President Barack Obama may have opened the door for Americans to travel to Cuba, but some Florida lawmakers want to slam that door shut.

It's a historic change in the way the United States looks at Cuba, a Communist island just 90 miles off Florida's coast but 50 years removed from normal diplomatic relations.

With a new White House policy, Americans don't need a permit to travel to Cuba. Now airlines can fly back and forth on a regular basis and U.S. companies can invest in Cuban businesses.

But leading Republican state lawmakers call the policy a giveaway to a terrorist regime. On Thursday, a key Florida Senate committee approved a bill to condemn President Obama's new diplomatic dialogue with Havana.

"To unilaterally cave in and provide that cash-starved dictatorship with cash so they can continue to support their oppressive apparatus that spies on its own people, that jails anyone who says a word of criticism about the government, that's the failed policy," Sen. Miguel Diaz de la Portilla, R-Miami, said. "That's the policy that will fail, and when you extend your hand to a dictator, what you get is a slap in the face."

The Cuban-American lawmakers behind the bill say that prediction is grounded in history. Many of them come from families forced off the island after Fidel Castro came to power. Now his brother Raul is in charge, and more money could mean a tighter grip on power.

The lawmakers warn that cash could even help fund terror plots against dissidents in Florida. It's an ominous-sounding future that's at odds with the future seen by President Obama.

"That chips away at this hermetically-sealed society and I believe offers the best prospect, then, of leading to greater freedom," Obama has said.

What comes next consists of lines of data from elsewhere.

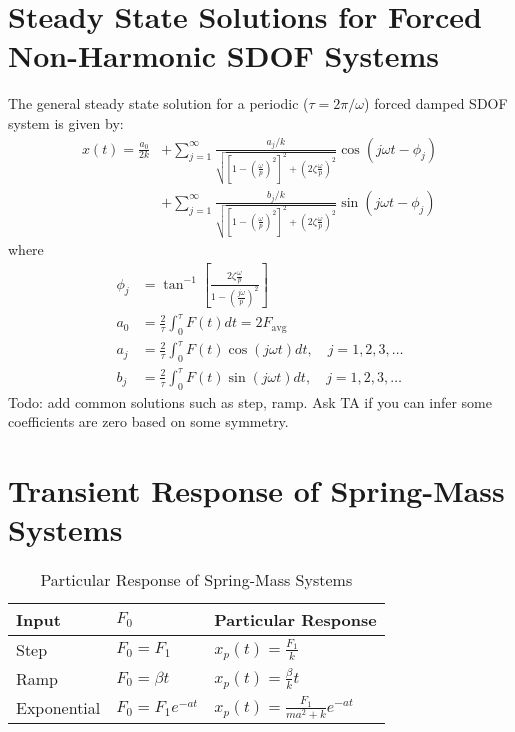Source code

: \section{Steady State Solutions for Forced Non-Harmonic SDOF Systems}
The general steady state solution for a periodic ($\tau = 2\pi/\omega$) forced damped SDOF system is given by:
\begin{align*}
    x(t) = \frac{a_0}{2k} &+ \sum_{j = 1}^{\infty} \frac{a_j/k}{\sqrt{\left[1 - \left(\frac{\omega}{p}\right)^2\right]^2 + \left(2\zeta\frac{\omega}{p}\right)^2}}\cos(j\omega t - \phi_j) \\
    &+ \sum_{j = 1}^{\infty} \frac{b_j/k}{\sqrt{\left[1 - \left(\frac{\omega}{p}\right)^2\right]^2 + \left(2\zeta\frac{\omega}{p}\right)^2}}\sin(j\omega t - \phi_j)
\end{align*}
where
\begin{align*}
    \phi_j &= \tan^{-1} \left[\frac{2\zeta\frac{\omega}{p}}{1 - \left(\frac{j \omega}{p}\right)^2}\right]\\
    a_0 &= \frac{2}{\tau} \int_0^{\tau} F(t) dt = 2 F_{\text{avg}} \\
    a_j &= \frac{2}{\tau} \int_0^{\tau} F(t) \cos(j\omega t) dt, \quad j = 1, 2, 3, \ldots \\
    b_j &= \frac{2}{\tau} \int_0^{\tau} F(t) \sin(j\omega t) dt, \quad j = 1, 2, 3, \ldots
\end{align*}
Todo:
add common solutions such as step, ramp. Ask TA if you can infer some coefficients are zero based on some symmetry.

\section{Transient Response of Spring-Mass Systems}
\begin{table}[H]
    \centering
    \caption{Particular Response of Spring-Mass Systems}
    \begin{tabular}{lll}
        \toprule
        Input & $F_0$ & Particular Response \\
        \midrule
        Step & $F_0 = F_1$ & $\displaystyle x_p(t) = \frac{F_1}{k}$ \\[2ex]
        Ramp & $F_0 = \beta t$ & $\displaystyle x_p(t) = \frac{\beta}{k}t$ \\[2ex]
        Exponential & $F_0 = F_1 e^{-at}$ & $\displaystyle x_p(t) = \frac{F_1}{ma^2 + k} e^{-at}$ \\
        \bottomrule
        \end{tabular}
\end{table}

The bill may have a lot of emotional appeal, but it doesn't appear to have any teeth. Foreign policy is handled by the federal government, not the states, even though no state is bound to be more affected by the United States' changing relationship with Cuba than Florida.

The legislation to condemn the outreach to Cuba is expected to pass the state House and Senate later in the legislative session. Both chambers are controlled by Republicans.